Recently I spoke at a symposium on media QC run by the ARD-ZDF Medien-Akadamie and IRT in Munich, Germany. Andy Quested of the BBC, who spoke on behalf of the EBU, opened his presentation by asking how many of the 150 or so representatives of German language broadcasters in the audience were actually using automated QC in their workflows:
Despite most of those in attendance having purchased and commissioned automated QC systems, it was possible to count those responding positively on one hand.
In a previous blog post I wrote about how automated QC systems were under utilized and suggested three simple steps that can be taken to reduce the number of QC errors in a typical workflow. In following up on that post, here is how the work of the UK’s Digital Production Partnership (DPP) and EBU QC group reflects these suggestions.
Reducing the number of QC tests
When the EBU QC group started looking at automated QC tools they counted a staggering 471 different QC tests. By rationalizing the differently named or similar tests and removing those deemed unnecessary, the list was whittled down and turned into the periodic table of QC – now containing just over 100 different tests. This is still a large number so the DPP has reduced this to a list of about 40 critical tests for file delivery. The failure action for these tests have also been identified as either absolute requirements (must pass) or technical and editorial warnings.
QC test visualization
- Each test in the EBU Periodic table of QC has been categorized into one of four groups:
- Regulatory – this means making sure that the media conforms to regulations or legislation such as the CALM act in the US or EBU R128 in Europe. A failure here may not actually mean that the quality of the media is poor.
- Absolute – physical parameters that can be measured against a published standard or recommendation.
- Objective – this refers to parameters that can be measured, but for which there is no published standard to describe what is or isn’t acceptable. Often, pass/fails in this category will require human judgment.
- Subjective – this refers to artifacts in video and audio that requires human eyes and ears to detect.
These last two categories in particular require the QC events to be presented to operators in a way that effective evaluation can be made.
EBU focuses on how to QC the workflow
The work of the EBU group is ongoing and having now defined a common set of QC tests and categories, the current and future work is focused on QC workflows and developing KPIs (Key Performance Indicators) that will demonstrate exactly how efficient media workflows are with regard to QC.
This is a key area and one where the EBU is well positioned to see this initiative come to fruition. As the EBU has stated, “Broadcasters moving to file-based production facilities have to consider how to use automated Quality Control (QC) systems. Manual quality control is simply not adequate anymore and it does not scale.”
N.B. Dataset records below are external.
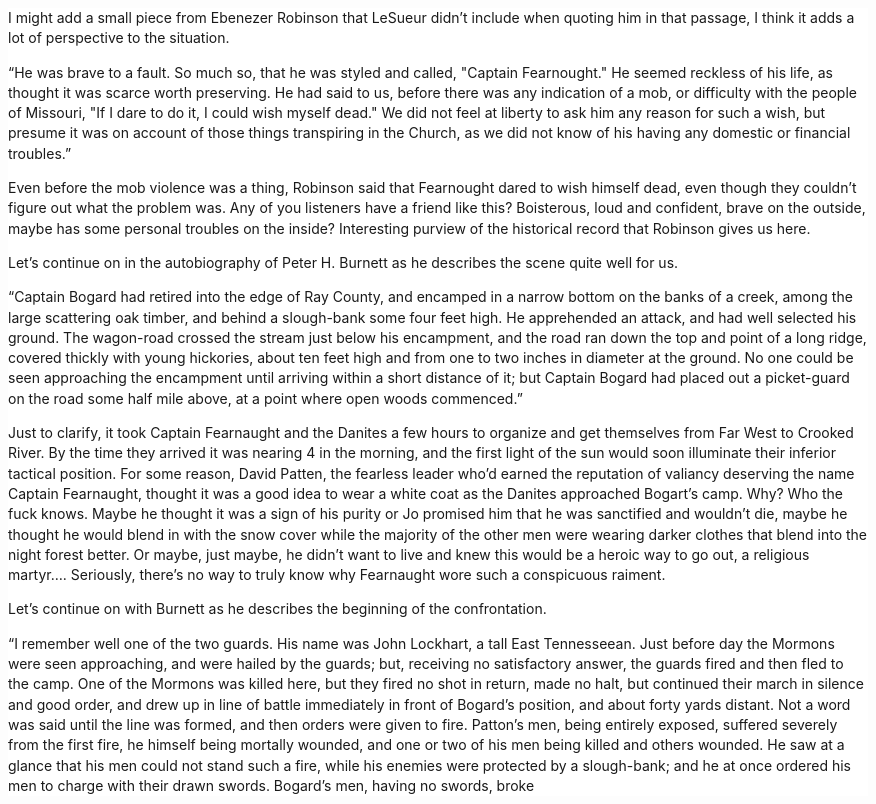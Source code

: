 I might add a small piece from Ebenezer Robinson that LeSueur didn’t
include when quoting him in that passage, I think it adds a lot of
perspective to the situation.

“He was brave to a fault. So much so, that he was styled and called,
"Captain Fearnought." He seemed reckless of his life, as thought it was
scarce worth preserving. He had said to us, before there was any
indication of a mob, or difficulty with the people of Missouri, "If I
dare to do it, I could wish myself dead." We did not feel at liberty to
ask him any reason for such a wish, but presume it was on account of
those things transpiring in the Church, as we did not know of his having
any domestic or financial troubles.”

Even before the mob violence was a thing, Robinson said that Fearnought
dared to wish himself dead, even though they couldn’t figure out what
the problem was. Any of you listeners have a friend like this?
Boisterous, loud and confident, brave on the outside, maybe has some
personal troubles on the inside? Interesting purview of the historical
record that Robinson gives us here.

Let’s continue on in the autobiography of Peter H. Burnett as he
describes the scene quite well for us.

“Captain Bogard had retired into the edge of Ray County, and encamped in
a narrow bottom on the banks of a creek, among the large scattering oak
timber, and behind a slough-bank some four feet high. He apprehended an
attack, and had well selected his ground. The wagon-road crossed the
stream just below his encampment, and the road ran down the top and
point of a long ridge, covered thickly with young hickories, about ten
feet high and from one to two inches in diameter at the ground. No one
could be seen approaching the encampment until arriving within a short
distance of it; but Captain Bogard had placed out a picket-guard on the
road some half mile above, at a point where open woods commenced.”

Just to clarify, it took Captain Fearnaught and the Danites a few hours
to organize and get themselves from Far West to Crooked River. By the
time they arrived it was nearing 4 in the morning, and the first light
of the sun would soon illuminate their inferior tactical position. For
some reason, David Patten, the fearless leader who’d earned the
reputation of valiancy deserving the name Captain Fearnaught, thought it
was a good idea to wear a white coat as the Danites approached Bogart’s
camp. Why? Who the fuck knows. Maybe he thought it was a sign of his
purity or Jo promised him that he was sanctified and wouldn’t die, maybe
he thought he would blend in with the snow cover while the majority of
the other men were wearing darker clothes that blend into the night
forest better. Or maybe, just maybe, he didn’t want to live and knew
this would be a heroic way to go out, a religious martyr…. Seriously,
there’s no way to truly know why Fearnaught wore such a conspicuous
raiment.

Let’s continue on with Burnett as he describes the beginning of the
confrontation.

“I remember well one of the two guards. His name was John Lockhart, a
tall East Tennesseean. Just before day the Mormons were seen
approaching, and were hailed by the guards; but, receiving no
satisfactory answer, the guards fired and then fled to the camp. One of
the Mormons was killed here, but they fired no shot in return, made no
halt, but continued their march in silence and good order, and drew up
in line of battle immediately in front of Bogard’s position, and about
forty yards distant. Not a word was said until the line was formed, and
then orders were given to fire. Patton’s men, being entirely exposed,
suffered severely from the first fire, he himself being mortally
wounded, and one or two of his men being killed and others wounded. He
saw at a glance that his men could not stand such a fire, while his
enemies were protected by a slough-bank; and he at once ordered his men
to charge with their drawn swords. Bogard’s men, having no swords, broke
The EBU recognised QC as a key topic for the media industry in 2010, and in 2011 it started an EBU Strategic Programme on Quality Control, with the aim to collect requirements, experiences and to create recommendations for broadcasters implementing file-based QC in their facilities.
I left Munich with the clear impression that real momentum is being generated by organizations such as the EBU and DPP in the field of media quality control. It is reassuring when you see that what you have been advising customers for years is supported by leading broadcast industry bodies – QC is key!